More often than not dads in TV advertisements are portrayed as knuckleheads, jocks or ‘dumb-dad.’ The ‘dumb-dad’ is the generic dimwit father that buys a falcon with the money he saves by switching insurance companies. Every dad on television doesn’t need to be a scholar who can cook and operate a chainsaw. However, it is nice to see the dad who is shown in an intelligent or humorous way, without being demeaning.
The latest commercial from Tide is a good example of how to treat a stay-at-home dad. For the record, Tide didn’t contact me to write about this spot. I just saw the spot on TV and loved how it portrayed a SAHD.

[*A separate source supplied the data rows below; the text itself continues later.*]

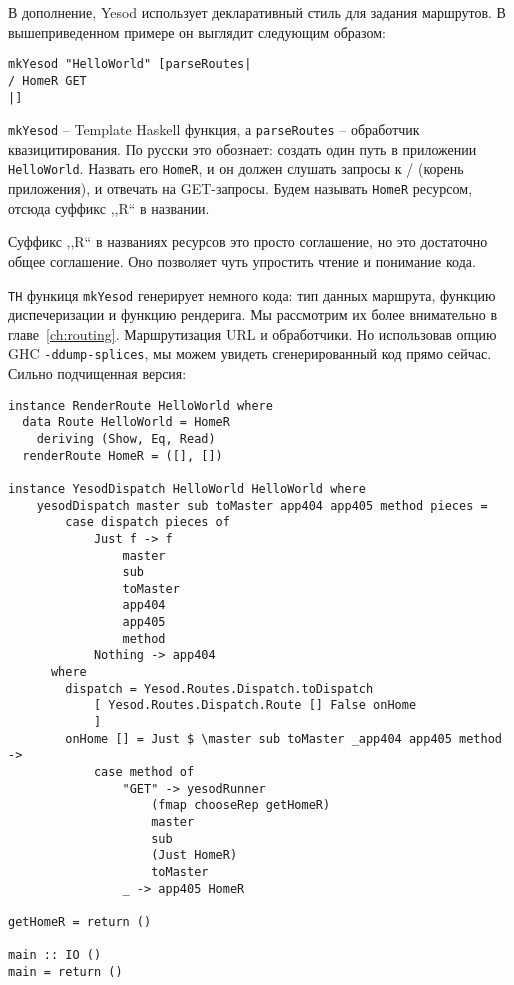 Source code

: В дополнение, Yesod использует декларативный стиль для задания маршрутов. 
В вышеприведенном примере он выглядит следующим образом:

\begin{lstlisting}
mkYesod "HelloWorld" [parseRoutes|
/ HomeR GET
|]
\end{lstlisting}

\lstinline!mkYesod! -- Template Haskell функция, а \lstinline!parseRoutes! -- 
обработчик квазицитирования. По русски это обознает: создать один 
путь в приложении \texttt{HelloWorld}. Назвать его \lstinline!HomeR!, и он 
должен слушать запросы к / (корень приложения), и отвечать на GET-запросы.
Будем называть \lstinline!HomeR! ресурсом, отсюда суффикс ,,R`` в названии.

Суффикс ,,R`` в названиях ресурсов это просто соглашение, 
но это достаточно общее соглашение. Оно позволяет чуть упростить чтение и 
понимание кода.

\texttt{TH} функиця \lstinline!mkYesod! генерирует немного кода: 
тип данных маршрута, функцию диспечеризации и функцию рендерига. 
Мы рассмотрим их более внимательно в главе~\ref{ch:routing}. 
Маршрутизация URL и обработчики.
Но использовав опцию GHC \lstinline'-ddump-splices', мы можем увидеть 
сгенерированный код прямо сейчас. Сильно подчищенная версия: 

\begin{lstlisting}
instance RenderRoute HelloWorld where
  data Route HelloWorld = HomeR
    deriving (Show, Eq, Read)
  renderRoute HomeR = ([], [])

instance YesodDispatch HelloWorld HelloWorld where
    yesodDispatch master sub toMaster app404 app405 method pieces =
        case dispatch pieces of
            Just f -> f
                master
                sub
                toMaster
                app404
                app405
                method
            Nothing -> app404
      where
        dispatch = Yesod.Routes.Dispatch.toDispatch
            [ Yesod.Routes.Dispatch.Route [] False onHome
            ]
        onHome [] = Just $ \master sub toMaster _app404 app405 method ->
            case method of
                "GET" -> yesodRunner
                    (fmap chooseRep getHomeR)
                    master
                    sub
                    (Just HomeR)
                    toMaster
                _ -> app405 HomeR

getHomeR = return ()

main :: IO ()
main = return ()
\end{lstlisting}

“It’s classic problem solving”, the dad says early in the spot. My wife has often told me that sometimes it’s tough to talk to me (or men) because we just want results and are action oriented. We don’t want to talk about the issue, just tell us what it is and it will either be fixed or ignored. Being a stay-at-home parent is problem solving, albeit with lots of patience and a little psychology.
It’s funny and real
At :14 the dad says, “see this thing here.” I’m a stay-at-home dad and I say that every time I do the laundry. I don’t know what to call some of the things that I wash, I just know that if there’s a stain on it my wife will see it and ask for it to be washed again.
The girl at the end of the spot asks dad a question that most of us wouldn’t know how to handle. The dad takes the style of hair braiding one step further by asking if she wants a herringbone or fishtail French braid. When she says herringbone, he goes even further and compliments her by saying “good call.” Go Dad.
Its playful nature is enjoyable and very easy to watch. Some people will watch it and think to themselves that they know a SAHD like that; while others will think that such a dad can only live on television.
Whatever your thoughts on this Tide spot it’s certainly more respectful than the Ragu debacle that C.C. Chapman experienced. Including a dad or SAHD in an advertising campaign doesn’t guarantee success. As a SAHD, we are a market, but we don’t need to be wined and dined, just don’t speak down to us all the time. The simple steps, like reaching out to stay-at-home parents, vs. specifically reaching out to the stay-at-home moms is one thing to do.
What other commercials have treated stay-at-home dads with respect?